About this task: Without any images, write the data out exactly as it appears.

*** Opening of Supplied material ***

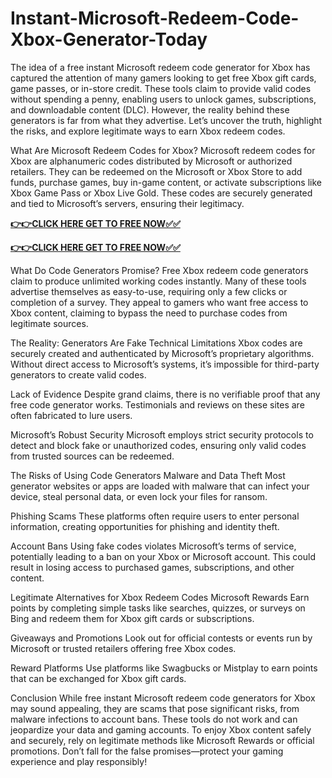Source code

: # Instant-Microsoft-Redeem-Code-Xbox-Generator-Today

The idea of a free instant Microsoft redeem code generator for Xbox has captured the attention of many gamers looking to get free Xbox gift cards, game passes, or in-store credit. These tools claim to provide valid codes without spending a penny, enabling users to unlock games, subscriptions, and downloadable content (DLC). However, the reality behind these generators is far from what they advertise. Let’s uncover the truth, highlight the risks, and explore legitimate ways to earn Xbox redeem codes.

What Are Microsoft Redeem Codes for Xbox?
Microsoft redeem codes for Xbox are alphanumeric codes distributed by Microsoft or authorized retailers. They can be redeemed on the Microsoft or Xbox Store to add funds, purchase games, buy in-game content, or activate subscriptions like Xbox Game Pass or Xbox Live Gold. These codes are securely generated and tied to Microsoft’s servers, ensuring their legitimacy.

[**👉👉CLICK HERE GET TO FREE NOW✅✅**](https://free24.raj-solution.com/free-xbox-gift-card/)

[**👉👉CLICK HERE GET TO FREE NOW✅✅**](https://free24.raj-solution.com/free-xbox-gift-card/)

What Do Code Generators Promise?
Free Xbox redeem code generators claim to produce unlimited working codes instantly. Many of these tools advertise themselves as easy-to-use, requiring only a few clicks or completion of a survey. They appeal to gamers who want free access to Xbox content, claiming to bypass the need to purchase codes from legitimate sources.

The Reality: Generators Are Fake
Technical Limitations
Xbox codes are securely created and authenticated by Microsoft’s proprietary algorithms. Without direct access to Microsoft’s systems, it’s impossible for third-party generators to create valid codes.

Lack of Evidence
Despite grand claims, there is no verifiable proof that any free code generator works. Testimonials and reviews on these sites are often fabricated to lure users.

Microsoft’s Robust Security
Microsoft employs strict security protocols to detect and block fake or unauthorized codes, ensuring only valid codes from trusted sources can be redeemed.

The Risks of Using Code Generators
Malware and Data Theft
Most generator websites or apps are loaded with malware that can infect your device, steal personal data, or even lock your files for ransom.

Phishing Scams
These platforms often require users to enter personal information, creating opportunities for phishing and identity theft.

Account Bans
Using fake codes violates Microsoft’s terms of service, potentially leading to a ban on your Xbox or Microsoft account. This could result in losing access to purchased games, subscriptions, and other content.

Legitimate Alternatives for Xbox Redeem Codes
Microsoft Rewards
Earn points by completing simple tasks like searches, quizzes, or surveys on Bing and redeem them for Xbox gift cards or subscriptions.

Giveaways and Promotions
Look out for official contests or events run by Microsoft or trusted retailers offering free Xbox codes.

Reward Platforms
Use platforms like Swagbucks or Mistplay to earn points that can be exchanged for Xbox gift cards.

Conclusion
While free instant Microsoft redeem code generators for Xbox may sound appealing, they are scams that pose significant risks, from malware infections to account bans. These tools do not work and can jeopardize your data and gaming accounts. To enjoy Xbox content safely and securely, rely on legitimate methods like Microsoft Rewards or official promotions. Don’t fall for the false promises—protect your gaming experience and play responsibly!
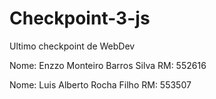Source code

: # Checkpoint-3-js
Ultimo checkpoint de WebDev

Nome: Enzzo Monteiro Barros Silva
RM: 552616 

Nome: Luis Alberto Rocha Filho
RM: 553507
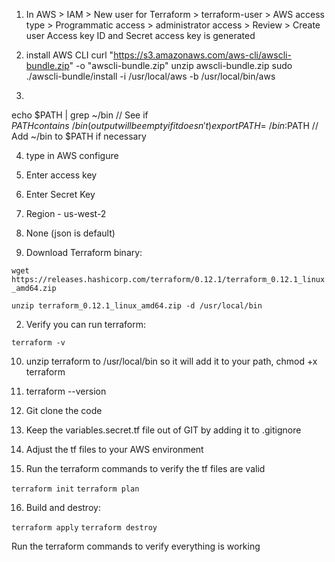 1) In AWS > IAM > New user for Terraform > terraform-user > AWS access type > Programmatic access > administrator access > Review > Create user
Access key ID and Secret access key is generated

2) install AWS CLI
curl "https://s3.amazonaws.com/aws-cli/awscli-bundle.zip" -o "awscli-bundle.zip"
unzip awscli-bundle.zip
sudo ./awscli-bundle/install -i /usr/local/aws -b /usr/local/bin/aws

3) 
echo $PATH | grep ~/bin     // See if $PATH contains ~/bin (output will be empty if it doesn't)
export PATH=~/bin:$PATH     // Add ~/bin to $PATH if necessary

4) type in AWS configure

5) Enter access key
6) Enter Secret Key

7) Region - us-west-2

8) None (json is default)

9) Download Terraform binary:

`wget https://releases.hashicorp.com/terraform/0.12.1/terraform_0.12.1_linux_amd64.zip`

`unzip terraform_0.12.1_linux_amd64.zip -d /usr/local/bin`

2) Verify you can run terraform:

`terraform -v`

10) unzip terraform to /usr/local/bin so it will add it to your path, chmod +x terraform

11) terraform --version

12) Git clone the code

13) Keep the variables.secret.tf file out of GIT by adding it to .gitignore

14) Adjust the tf files to your AWS environment

15) Run the terraform commands to verify the tf files are valid

`terraform init`
`terraform plan`

16) Build and destroy:

`terraform apply`
`terraform destroy`




 Run the terraform commands to verify everything is working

*** Close of Supplied material ***

Answer for the task:
Source code

: # Instant-Microsoft-Redeem-Code-Xbox-Generator-Today

The idea of a free instant Microsoft redeem code generator for Xbox has captured the attention of many gamers looking to get free Xbox gift cards, game passes, or in-store credit. These tools claim to provide valid codes without spending a penny, enabling users to unlock games, subscriptions, and downloadable content (DLC). However, the reality behind these generators is far from what they advertise. Let’s uncover the truth, highlight the risks, and explore legitimate ways to earn Xbox redeem codes.

What Are Microsoft Redeem Codes for Xbox?
Microsoft redeem codes for Xbox are alphanumeric codes distributed by Microsoft or authorized retailers. They can be redeemed on the Microsoft or Xbox Store to add funds, purchase games, buy in-game content, or activate subscriptions like Xbox Game Pass or Xbox Live Gold. These codes are securely generated and tied to Microsoft’s servers, ensuring their legitimacy.

[**👉👉CLICK HERE GET TO FREE NOW✅✅**](https://free24.raj-solution.com/free-xbox-gift-card/)

[**👉👉CLICK HERE GET TO FREE NOW✅✅**](https://free24.raj-solution.com/free-xbox-gift-card/)

What Do Code Generators Promise?
Free Xbox redeem code generators claim to produce unlimited working codes instantly. Many of these tools advertise themselves as easy-to-use, requiring only a few clicks or completion of a survey. They appeal to gamers who want free access to Xbox content, claiming to bypass the need to purchase codes from legitimate sources.

The Reality: Generators Are Fake
Technical Limitations
Xbox codes are securely created and authenticated by Microsoft’s proprietary algorithms. Without direct access to Microsoft’s systems, it’s impossible for third-party generators to create valid codes.

Lack of Evidence
Despite grand claims, there is no verifiable proof that any free code generator works. Testimonials and reviews on these sites are often fabricated to lure users.

Microsoft’s Robust Security
Microsoft employs strict security protocols to detect and block fake or unauthorized codes, ensuring only valid codes from trusted sources can be redeemed.

The Risks of Using Code Generators
Malware and Data Theft
Most generator websites or apps are loaded with malware that can infect your device, steal personal data, or even lock your files for ransom.

Phishing Scams
These platforms often require users to enter personal information, creating opportunities for phishing and identity theft.

Account Bans
Using fake codes violates Microsoft’s terms of service, potentially leading to a ban on your Xbox or Microsoft account. This could result in losing access to purchased games, subscriptions, and other content.

Legitimate Alternatives for Xbox Redeem Codes
Microsoft Rewards
Earn points by completing simple tasks like searches, quizzes, or surveys on Bing and redeem them for Xbox gift cards or subscriptions.

Giveaways and Promotions
Look out for official contests or events run by Microsoft or trusted retailers offering free Xbox codes.

Reward Platforms
Use platforms like Swagbucks or Mistplay to earn points that can be exchanged for Xbox gift cards.

Conclusion
While free instant Microsoft redeem code generators for Xbox may sound appealing, they are scams that pose significant risks, from malware infections to account bans. These tools do not work and can jeopardize your data and gaming accounts. To enjoy Xbox content safely and securely, rely on legitimate methods like Microsoft Rewards or official promotions. Don’t fall for the false promises—protect your gaming experience and play responsibly!
Source code

: # Checkpoint-3-js
Ultimo checkpoint de WebDev

Nome: Enzzo Monteiro Barros Silva
RM: 552616 

Nome: Luis Alberto Rocha Filho
RM: 553507
 1) In AWS > IAM > New user for Terraform > terraform-user > AWS access type > Programmatic access > administrator access > Review > Create user
Access key ID and Secret access key is generated

2) install AWS CLI
curl "https://s3.amazonaws.com/aws-cli/awscli-bundle.zip" -o "awscli-bundle.zip"
unzip awscli-bundle.zip
sudo ./awscli-bundle/install -i /usr/local/aws -b /usr/local/bin/aws

3) 
echo $PATH | grep ~/bin     // See if $PATH contains ~/bin (output will be empty if it doesn't)
export PATH=~/bin:$PATH     // Add ~/bin to $PATH if necessary

4) type in AWS configure

5) Enter access key
6) Enter Secret Key

7) Region - us-west-2

8) None (json is default)

9) Download Terraform binary:

`wget https://releases.hashicorp.com/terraform/0.12.1/terraform_0.12.1_linux_amd64.zip`

`unzip terraform_0.12.1_linux_amd64.zip -d /usr/local/bin`

2) Verify you can run terraform:

`terraform -v`

10) unzip terraform to /usr/local/bin so it will add it to your path, chmod +x terraform

11) terraform --version

12) Git clone the code

13) Keep the variables.secret.tf file out of GIT by adding it to .gitignore

14) Adjust the tf files to your AWS environment

15) Run the terraform commands to verify the tf files are valid

`terraform init`
`terraform plan`

16) Build and destroy:

`terraform apply`
`terraform destroy`




 Run the terraform commands to verify everything is working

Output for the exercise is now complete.